If you've spent any time on AI architecture Twitter lately, you'd think it was impossible to build a Retrieval-Augmented Generation (RAG) system without a massive, managed cloud vector database like Pinecone, Milvus, or Qdrant.
And if you're building a semantic search engine indexed against Wikipedia's 6 million articles... they are right. You need that scale. But what if you are building an autonomous agent for a specific enterprise client?
The Reality of Agentic Memory
When Odigos builds an agent for a client to monitor their servers or manage internal documents, the context window required isn't millions of rows. It's usually thousands, maybe tens of thousands of highly specific entities and conversational logs.
Injecting a third-party managed SaaS database creates two massive architectural flaws:
- Latency: Every recall requires an external HTTPS request, JSON parsing, and round-trip wait.
- Data Sovereignty: You are piping proprietary knowledge into another startup's cloud infrastructure.
Enter SQLite with Vector Extensions
By compiling SQLite with a vector search extension (like sqlite-vec), we achieve something elegant. The entire database, including multi-dimensional embeddings, lives in a single .db file alongside the agent's execution environment.
Zero Network Latency: The database is read from local disk (or RAM), so retrieving top-K nearest neighbors takes single-digit milliseconds.
ACID Compliance: We store standard relational graphs in the same file, ensuring transactional integrity when the agent updates its state.
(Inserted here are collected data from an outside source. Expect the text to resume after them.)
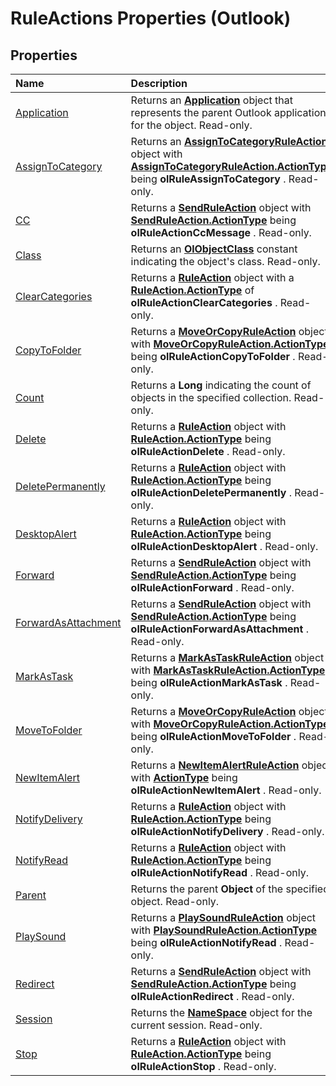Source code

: 
# RuleActions Properties (Outlook)

## Properties



|**Name**|**Description**|
|:-----|:-----|
|[Application](001f7719-084b-2b80-6660-097b5a47c433.md)|Returns an  **[Application](797003e7-ecd1-eccb-eaaf-32d6ddde8348.md)** object that represents the parent Outlook application for the object. Read-only.|
|[AssignToCategory](7780487b-3dd4-6143-2250-2109872b6192.md)|Returns an  **[AssignToCategoryRuleAction](402f4742-72ba-2559-4e4c-e2b8248cd7f6.md)** object with **[AssignToCategoryRuleAction.ActionType](bef50a28-967e-7336-ef0b-2e8edb843c0d.md)** being **olRuleAssignToCategory** . Read-only.|
|[CC](edbaaf74-cfd2-304b-61f3-8d12a621239c.md)|Returns a  **[SendRuleAction](4ea8f519-8bb3-b0bf-9742-8a492e7ffff7.md)** object with **[SendRuleAction.ActionType](07b46194-32b4-f04f-d18e-d4b7f3db8f07.md)** being **olRuleActionCcMessage** . Read-only.|
|[Class](99e959aa-7081-aca3-7415-827c6bc3bf64.md)|Returns an  **[OlObjectClass](33d724b3-df3c-2a7f-a80f-93b66d96f588.md)** constant indicating the object's class. Read-only.|
|[ClearCategories](db594b52-1700-67a7-8445-338f7df254e9.md)|Returns a  **[RuleAction](6451788f-e5ed-239c-a34d-b564b52d8955.md)** object with a **[RuleAction.ActionType](5701cd66-2f45-ae24-12b8-fc5e27bf8742.md)** of **olRuleActionClearCategories** . Read-only.|
|[CopyToFolder](6e5c0ea8-6287-2904-c8d8-b3c6b5f7cb24.md)|Returns a  **[MoveOrCopyRuleAction](db951ad8-0d05-1696-acf4-c1da4fbdee33.md)** object with **[MoveOrCopyRuleAction.ActionType](204bef7d-a19a-abd1-d494-23c33aa9f145.md)** being **olRuleActionCopyToFolder** . Read-only.|
|[Count](91b4425f-0e17-fff1-0d9c-1697b205ff2a.md)|Returns a  **Long** indicating the count of objects in the specified collection. Read-only.|
|[Delete](eb219d46-64c2-650c-ad39-e049ef33160f.md)|Returns a  **[RuleAction](6451788f-e5ed-239c-a34d-b564b52d8955.md)** object with **[RuleAction.ActionType](5701cd66-2f45-ae24-12b8-fc5e27bf8742.md)** being **olRuleActionDelete** . Read-only.|
|[DeletePermanently](fbd19516-c599-b7e6-cdd3-0c182d32b216.md)|Returns a  **[RuleAction](6451788f-e5ed-239c-a34d-b564b52d8955.md)** object with **[RuleAction.ActionType](5701cd66-2f45-ae24-12b8-fc5e27bf8742.md)** being **olRuleActionDeletePermanently** . Read-only.|
|[DesktopAlert](700c3e5a-ebb1-3cfe-e27d-eea305c27143.md)|Returns a  **[RuleAction](6451788f-e5ed-239c-a34d-b564b52d8955.md)** object with **[RuleAction.ActionType](5701cd66-2f45-ae24-12b8-fc5e27bf8742.md)** being **olRuleActionDesktopAlert** . Read-only.|
|[Forward](48315808-5ef7-3262-a305-5b659986e7a8.md)|Returns a  **[SendRuleAction](4ea8f519-8bb3-b0bf-9742-8a492e7ffff7.md)** object with **[SendRuleAction.ActionType](07b46194-32b4-f04f-d18e-d4b7f3db8f07.md)** being **olRuleActionForward** . Read-only.|
|[ForwardAsAttachment](9e2eb736-35d9-b17e-8d6d-c5105388f513.md)|Returns a  **[SendRuleAction](4ea8f519-8bb3-b0bf-9742-8a492e7ffff7.md)** object with **[SendRuleAction.ActionType](07b46194-32b4-f04f-d18e-d4b7f3db8f07.md)** being **olRuleActionForwardAsAttachment** . Read-only.|
|[MarkAsTask](9dd48e1a-d780-0923-11b0-e980c1fe19ab.md)|Returns a  **[MarkAsTaskRuleAction](639d9242-7387-2b25-9d0f-f7a14cf16790.md)** object with **[MarkAsTaskRuleAction.ActionType](d05f10cb-5c5d-37e5-1d6e-a5e4147bd1b3.md)** being **olRuleActionMarkAsTask** . Read-only.|
|[MoveToFolder](6d9c577d-e022-72fc-45f2-bdda7a8761de.md)|Returns a  **[MoveOrCopyRuleAction](db951ad8-0d05-1696-acf4-c1da4fbdee33.md)** object with **[MoveOrCopyRuleAction.ActionType](204bef7d-a19a-abd1-d494-23c33aa9f145.md)** being **olRuleActionMoveToFolder** . Read-only.|
|[NewItemAlert](01de8523-7617-c3df-39c6-395f85eda57f.md)|Returns a  **[NewItemAlertRuleAction](01d30816-50aa-ff23-69a0-4aa627b3d7e4.md)** object with **[ActionType](e6cb9c35-48c3-f7fe-cfed-4eb45cb83149.md)** being **olRuleActionNewItemAlert** . Read-only.|
|[NotifyDelivery](fd5e3831-6181-8452-10e5-17ff48d54ba7.md)|Returns a  **[RuleAction](6451788f-e5ed-239c-a34d-b564b52d8955.md)** object with **[RuleAction.ActionType](5701cd66-2f45-ae24-12b8-fc5e27bf8742.md)** being **olRuleActionNotifyDelivery** . Read-only.|
|[NotifyRead](922a1ea7-8992-0387-e4e1-2e74d6a2cf2a.md)|Returns a  **[RuleAction](6451788f-e5ed-239c-a34d-b564b52d8955.md)** object with **[RuleAction.ActionType](5701cd66-2f45-ae24-12b8-fc5e27bf8742.md)** being **olRuleActionNotifyRead** . Read-only.|
|[Parent](697b3625-f184-b6d7-9788-bf74377d636b.md)|Returns the parent  **Object** of the specified object. Read-only.|
|[PlaySound](43a79f2d-9e7b-7053-6901-40e815220ac0.md)|Returns a  **[PlaySoundRuleAction](6a7a1f78-640e-8ffc-558c-c26b87638d64.md)** object with **[PlaySoundRuleAction.ActionType](f3b2ec1d-9b8b-64b8-cc02-9d1aec8fd764.md)** being **olRuleActionNotifyRead** . Read-only.|
|[Redirect](a8e13e82-43c5-168a-0334-386fd02489f8.md)|Returns a  **[SendRuleAction](4ea8f519-8bb3-b0bf-9742-8a492e7ffff7.md)** object with **[SendRuleAction.ActionType](07b46194-32b4-f04f-d18e-d4b7f3db8f07.md)** being **olRuleActionRedirect** . Read-only.|
|[Session](10b906a5-421c-e858-f8f1-561818425f0a.md)|Returns the  **[NameSpace](f0dcaa19-07f5-5d42-a3bf-2e42b7885644.md)** object for the current session. Read-only.|
|[Stop](62157e66-dc87-b12e-444d-864d34f4211f.md)|Returns a  **[RuleAction](6451788f-e5ed-239c-a34d-b564b52d8955.md)** object with **[RuleAction.ActionType](5701cd66-2f45-ae24-12b8-fc5e27bf8742.md)** being **olRuleActionStop** . Read-only.|
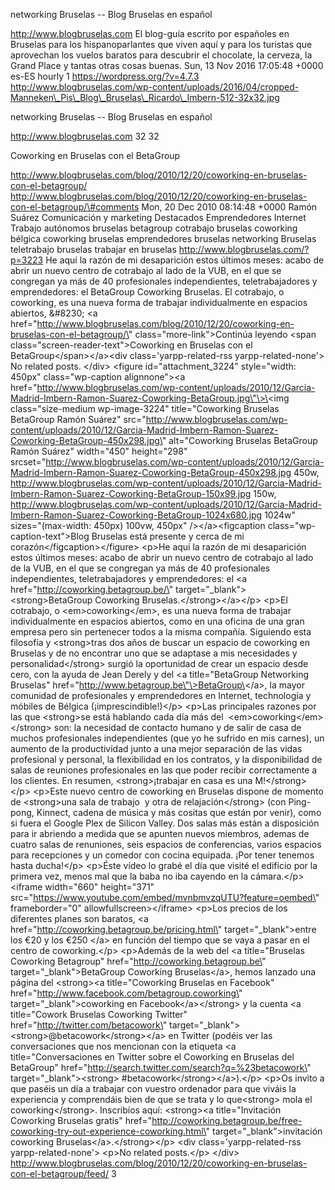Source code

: networking Bruselas -- Blog Bruselas en español

http://www.blogbruselas.com El blog-guía escrito por españoles en
Bruselas para los hispanoparlantes que viven aquí y para los turistas
que aprovechan los vuelos baratos para descubrir el chocolate, la
cerveza, la Grand Place y tantas otras cosas buenas. Sun, 13 Nov 2016
17:05:48 +0000 es-ES hourly 1 https://wordpress.org/?v=4.7.3
http://www.blogbruselas.com/wp-content/uploads/2016/04/cropped-Manneken\_Pis\_Blog\_Bruselas\_Ricardo\_Imbern-512-32x32.jpg

networking Bruselas -- Blog Bruselas en español

http://www.blogbruselas.com 32 32

Coworking en Bruselas con el BetaGroup

http://www.blogbruselas.com/blog/2010/12/20/coworking-en-bruselas-con-el-betagroup/
http://www.blogbruselas.com/blog/2010/12/20/coworking-en-bruselas-con-el-betagroup/\#comments
Mon, 20 Dec 2010 08:14:48 +0000 Ramón Suárez Comunicación y marketing
Destacados Emprendedores Internet Trabajo autónomos bruselas betagroup
cotrabajo bruselas coworking bélgica coworking bruselas emprendedores
bruselas networking Bruselas teletrabajo bruselas trabajar en bruselas
http://www.blogbruselas.com/?p=3223 He aquí la razón de mi desaparición
estos últimos meses: acabo de abrir un nuevo centro de cotrabajo al lado
de la VUB, en el que se congregan ya más de 40 profesionales
independientes, teletrabajadores y emprendedores: el BetaGroup Coworking
Bruselas. El cotrabajo, o coworking, es una nueva forma de trabajar
individualmente en espacios abiertos, &\#8230; \<a
href=\"http://www.blogbruselas.com/blog/2010/12/20/coworking-en-bruselas-con-el-betagroup/\"
class=\"more-link\"\>Continúa leyendo \<span
class=\"screen-reader-text\"\>Coworking en Bruselas con el
BetaGroup\</span\>\</a\>\<div class=\'yarpp-related-rss
yarpp-related-none\'\> No related posts. \</div\> \<figure
id=\"attachment\_3224\" style=\"width: 450px\" class=\"wp-caption
alignnone\"\>\<a
href=\"http://www.blogbruselas.com/wp-content/uploads/2010/12/Garcia-Madrid-Imbern-Ramon-Suarez-Coworking-BetaGroup.jpg\"\>\<img
class=\"size-medium wp-image-3224\" title=\"Coworking Bruselas BetaGroup
Ramón Suárez\"
src=\"http://www.blogbruselas.com/wp-content/uploads/2010/12/Garcia-Madrid-Imbern-Ramon-Suarez-Coworking-BetaGroup-450x298.jpg\"
alt=\"Coworking Bruselas BetaGroup Ramón Suárez\" width=\"450\"
height=\"298\"
srcset=\"http://www.blogbruselas.com/wp-content/uploads/2010/12/Garcia-Madrid-Imbern-Ramon-Suarez-Coworking-BetaGroup-450x298.jpg
450w,
http://www.blogbruselas.com/wp-content/uploads/2010/12/Garcia-Madrid-Imbern-Ramon-Suarez-Coworking-BetaGroup-150x99.jpg
150w,
http://www.blogbruselas.com/wp-content/uploads/2010/12/Garcia-Madrid-Imbern-Ramon-Suarez-Coworking-BetaGroup-1024x680.jpg
1024w\" sizes=\"(max-width: 450px) 100vw, 450px\" /\>\</a\>\<figcaption
class=\"wp-caption-text\"\>Blog Bruselas está presente y cerca de mi
corazón\</figcaption\>\</figure\> \<p\>He aquí la razón de mi
desaparición estos últimos meses: acabo de abrir un nuevo centro de
cotrabajo al lado de la VUB, en el que se congregan ya más de 40
profesionales independientes, teletrabajadores y emprendedores: el \<a
href=\"http://coworking.betagroup.be/\"
target=\"\_blank\"\>\<strong\>BetaGroup Coworking
Bruselas.\</strong\>\</a\>\</p\> \<p\>El cotrabajo, o
\<em\>coworking\</em\>, es una nueva forma de trabajar individualmente
en espacios abiertos, como en una oficina de una gran empresa pero sin
pertenecer todos a la misma compañía. Siguiendo esta filosofía y
\<strong\>tras dos años de buscar un espacio de coworking en Bruselas y
de no encontrar uno que se adaptase a mis necesidades y
personalidad\</strong\> surgió la oportunidad de crear un espacio desde
cero, con la ayuda de Jean Derely y del \<a title=\"BetaGroup Networking
Bruselas\" href=\"http://www.betagroup.be\"\>BetaGroup\</a\>, la mayor
comunidad de profesionales y emprendedores en Internet, technología y
móbiles de Bélgica (¡imprescindible!)\</p\> \<p\>Las principales razones
por las que \<strong\>se está hablando cada día más del 
\<em\>coworking\</em\>\</strong\> son: la necesidad de contacto humano y
de salir de casa de muchos profesionales independientes (que yo he
sufrido en mis carnes), un aumento de la productividad junto a una mejor
separación de las vidas profesional y personal, la flexibilidad en los
contratos, y la disponibilidad de salas de reuniones profesionales en
las que poder recibir correctamente a los clientes. En resumen,
\<strong\>¡trabajar en casa es una M!\</strong\>\</p\> \<p\>Este nuevo
centro de coworking en Bruselas dispone de momento de \<strong\>una sala
de trabajo  y otra de relajación\</strong\> (con Ping-pong, Kinnect,
cadena de música y más cositas que están por venir), como si fuera el
Google Plex de Silicon Valley. Dos salas más están a disposición para ir
abriendo a medida que se apunten nuevos miembros, ademas de  cuatro
salas de renuniones, seis espacios de conferencias, varios espacios para
recepciones y un comedor con cocina equipada. ¡Por tener tenemos hasta
ducha!\</p\> \<p\>Éste vídeo lo grabé el día que visité el edificio por
la primera vez, menos mal que la baba no iba cayendo en la cámara.\</p\>
\<iframe width=\"660\" height=\"371\"
src=\"https://www.youtube.com/embed/mvnbmvzqUTU?feature=oembed\"
frameborder=\"0\" allowfullscreen\>\</iframe\> \<p\>Los precios de los
diferentes planes son baratos, \<a
href=\"http://coworking.betagroup.be/pricing.html\"
target=\"\_blank\"\>entre los €20 y los €250 \</a\> en función del
tiempo que se vaya a pasar en el centro de coworking.\</p\> \<p\>Además
de la web del \<a title=\"Bruselas Coworking Betagroup\"
href=\"http://coworking.betagroup.be\" target=\"\_blank\"\>BetaGroup
Coworking Bruselas\</a\>, hemos lanzado una página del \<strong\>\<a
title=\"Coworking Bruselas en Facebook\"
href=\"http://www.facebook.com/betagroup.coworking\"
target=\"\_blank\"\>coworking en Facebook\</a\>\</strong\> y la cuenta
\<a title=\"Cowork Bruselas Coworking Twitter\"
href=\"http://twitter.com/betacowork\"
target=\"\_blank\"\>\<strong\>\@betacowork\</strong\>\</a\> en Twitter
(podéis ver las conversaciones que nos mencionan con la etiqueta \<a
title=\"Conversaciones en Twitter sobre el Coworking en Bruselas del
BetaGroup\" href=\"http://search.twitter.com/search?q=%23betacowork\"
target=\"\_blank\"\>\<strong\> \#betacowork\</strong\>\</a\>).\</p\>
\<p\>Os invito a que paséis un día a trabajar con vuestro ordenador para
que viváis la experiencia y comprendáis bien de que se trata y lo
que\<strong\> mola el coworking\</strong\>. Inscribíos aquí:
\<strong\>\<a title=\"Invitación Coworking Bruselas gratis\"
href=\"http://coworking.betagroup.be/free-coworking-try-out-experience-coworking.html\"
target=\"\_blank\"\>invitación coworking
Bruselas\</a\>.\</strong\>\</p\> \<div class=\'yarpp-related-rss
yarpp-related-none\'\> \<p\>No related posts.\</p\> \</div\>
http://www.blogbruselas.com/blog/2010/12/20/coworking-en-bruselas-con-el-betagroup/feed/
3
True Self-Hosting: When we hand over an agent, we hand over a Docker container. No external database API keys to manage. The container holds logic, tools, and memory. It can run air-gapped.
Conclusion
For 95% of enterprise agent deployments, scaling to millions of vectors is premature optimization. Speed, security, and simplicity should be the priority. Embrace embedded databases for significantly more resilient systems.